Artificial Intelligence and Robotics:
How Will they Change Our Lives?
with Cornell Tech Professor Daniel Lee
Sunday, October 20, 2019 - Rumson, NJ
Register here | See who's coming
What is the scientific basis of recent advances in Artificial Intelligence (AI)? How can we build robotic systems that can intelligently perceive the surrounding world and take appropriate actions?
Cornell Tech Professor Daniel Lee will describe some basic computational and machine learning methods and their application to build robotic systems that can perform a variety of tasks including autonomous driving, legged locomotion, and playing team sports.
Note: This talk is targeted at general audiences.
Sunday, October 20, 2019
5:00 - 7:30 pm
Salt Creek Grille
4 Bingham Avenue, Rumson, NJ 07760
Cost: $40 early bird (by October 6); $45 after October 6.
Your event fee includes the presentation and buffet dinner with cash bar.

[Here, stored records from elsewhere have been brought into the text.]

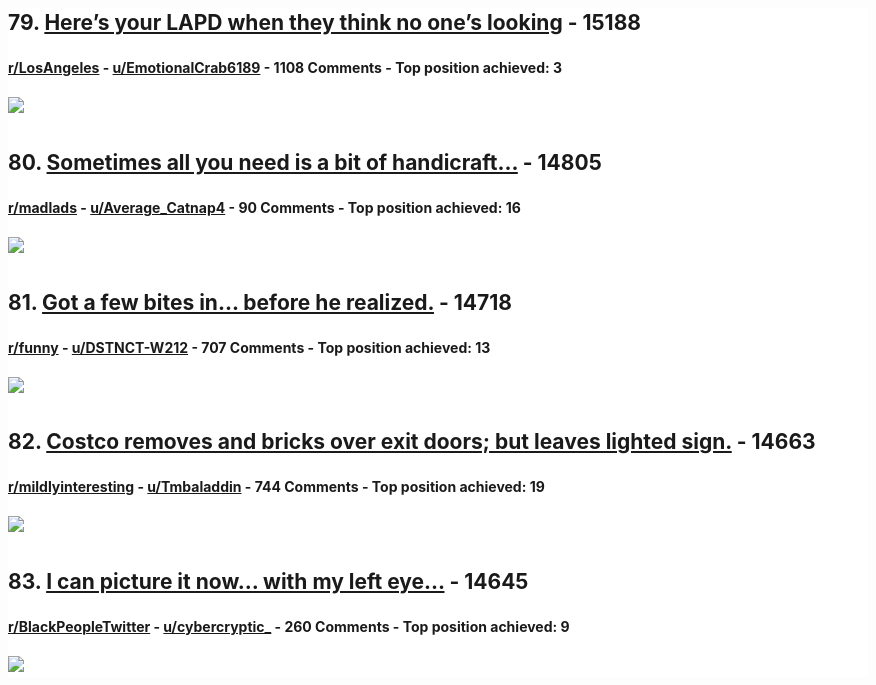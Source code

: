 ## 79. [Here’s your LAPD when they think no one’s looking](http://reddit.com/r/LosAngeles/comments/1l6ul5l/heres_your_lapd_when_they_think_no_ones_looking/) - 15188
#### [r/LosAngeles](http://reddit.com/r/LosAngeles) - [u/EmotionalCrab6189](http://reddit.com/u/EmotionalCrab6189) - 1108 Comments - Top position achieved: 3

<a href="https://v.redd.it/x7t5hmvkkt5f1"><img src="https://external-preview.redd.it/Y2t4OXV1bmtrdDVmMVBe3D5876E8PXsDejPv9brxdyRvSYT93wQqZBvEkECY.png?width=140&amp;height=140&amp;crop=140:140,smart&amp;format=jpg&amp;v=enabled&amp;lthumb=true&amp;s=8b0d809293b44d5d9a93a7315250152756c415df"></img></a>

## 80. [Sometimes all you need is a bit of handicraft...](http://reddit.com/r/madlads/comments/1l6n5ts/sometimes_all_you_need_is_a_bit_of_handicraft/) - 14805
#### [r/madlads](http://reddit.com/r/madlads) - [u/Average_Catnap4](http://reddit.com/u/Average_Catnap4) - 90 Comments - Top position achieved: 16

<a href="https://i.redd.it/iiiequk7sr5f1.jpeg"><img src="https://a.thumbs.redditmedia.com/-WWBAOjtD3gJjJUDrvDJrhi4oVVCzMiV-OBqqIZhaB4.jpg"></img></a>

## 81. [Got a few bites in... before he realized.](http://reddit.com/r/funny/comments/1l6e189/got_a_few_bites_in_before_he_realized/) - 14718
#### [r/funny](http://reddit.com/r/funny) - [u/DSTNCT-W212](http://reddit.com/u/DSTNCT-W212) - 707 Comments - Top position achieved: 13

<a href="https://i.redd.it/ch4mac9qvp5f1.jpeg"><img src="https://a.thumbs.redditmedia.com/l5ACJFbsHL79KY1a2EW9zxdeJVVGYF_w6a3LlSVxPl4.jpg"></img></a>

## 82. [Costco removes and bricks over exit doors; but leaves lighted sign.](http://reddit.com/r/mildlyinteresting/comments/1l6dojp/costco_removes_and_bricks_over_exit_doors_but/) - 14663
#### [r/mildlyinteresting](http://reddit.com/r/mildlyinteresting) - [u/Tmbaladdin](http://reddit.com/u/Tmbaladdin) - 744 Comments - Top position achieved: 19

<a href="https://i.redd.it/plerxxwwsp5f1.jpeg"><img src="https://b.thumbs.redditmedia.com/Nw27U8FCJicaez1E_nvY5n4LTU5SIogg-maorTLg-5k.jpg"></img></a>

## 83. [I can picture it now… with my left eye…](http://reddit.com/r/BlackPeopleTwitter/comments/1l617bo/i_can_picture_it_now_with_my_left_eye/) - 14645
#### [r/BlackPeopleTwitter](http://reddit.com/r/BlackPeopleTwitter) - [u/cybercryptic_](http://reddit.com/u/cybercryptic_) - 260 Comments - Top position achieved: 9

<a href="https://i.redd.it/33z4lwuu2m5f1.jpeg"><img src="https://b.thumbs.redditmedia.com/Kmm3Ryy5Gu1M3mmKlCXMYF0VD-tkE9McDTgPirJ_1mo.jpg"></img></a>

Register Here | See Who's Coming
About the Speaker
Dr. Daniel D. Lee
is currently the Tisch University Professor in Electrical and Computer Engineering at Cornell Tech and Executive Vice President for Samsung Research. He received his BA summa cum laude in Physics from Harvard University and his PhD in Condensed Matter Physics from the Massachusetts Institute of Technology. After completing his studies, he was a researcher at AT&T and Lucent Bell Laboratories in the Theoretical Physics and Biological Computation departments. He is a Fellow of the IEEE and AAAI and has received the National Science Foundation CAREER award and the Lindback award for distinguished teaching. He was also a fellow of the Hebrew University Institute of Advanced Studies in Jerusalem, an affiliate of the Korea Advanced Institute of Science and Technology, organized the US-Japan National Academy of Engineering Frontiers of Engineering symposium, and serves on the boards of the Neural Information Processing Systems (NeurIPS) and RoboCup Foundations. His research focuses on understanding general computational principles in biological systems, and on applying that knowledge to build intelligent robotic systems that can learn from experience.